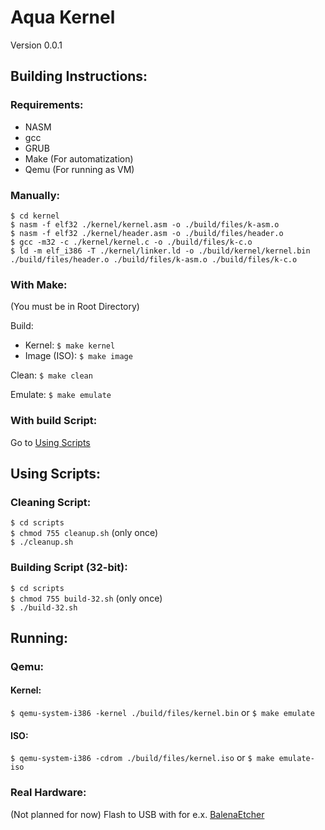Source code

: # Aqua Kernel
Version 0.0.1

## Building Instructions:
### Requirements:
- NASM
- gcc
- GRUB
- Make (For automatization)
- Qemu (For running as VM)

### Manually:
`$ cd kernel`</br>
`$ nasm -f elf32 ./kernel/kernel.asm -o ./build/files/k-asm.o`</br>
`$ nasm -f elf32 ./kernel/header.asm -o ./build/files/header.o`</br>
`$ gcc -m32 -c ./kernel/kernel.c -o ./build/files/k-c.o`</br>
`$ ld -m elf_i386 -T ./kernel/linker.ld -o ./build/kernel/kernel.bin ./build/files/header.o ./build/files/k-asm.o ./build/files/k-c.o`

### With Make:
(You must be in Root Directory)

Build:</br>
- Kernel: `$ make kernel`
- Image (ISO): `$ make image`

Clean: `$ make clean`

Emulate: `$ make emulate`

### With build Script:
Go to <a href="#using-scripts">Using Scripts</a>

## Using Scripts:
### Cleaning Script:
`$ cd scripts`</br>
`$ chmod 755 cleanup.sh` (only once)</br>
`$ ./cleanup.sh`
### Building Script (32-bit):
`$ cd scripts`</br>
`$ chmod 755 build-32.sh` (only once)</br>
`$ ./build-32.sh`

## Running:
### Qemu:
#### Kernel:
`$ qemu-system-i386 -kernel ./build/files/kernel.bin` or `$ make emulate`
#### ISO:
`$ qemu-system-i386 -cdrom ./build/files/kernel.iso` or `$ make emulate-iso`
### Real Hardware:
(Not planned for now)
Flash to USB with for e.x. <a href="https://www.balena.io/etcher/">BalenaEtcher</a>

+===+

Would you show all lines of the material above that contain the word "once"?

» TASK OUTPUT:
`$ chmod 755 cleanup.sh` (only once)</br>
`$ chmod 755 build-32.sh` (only once)</br>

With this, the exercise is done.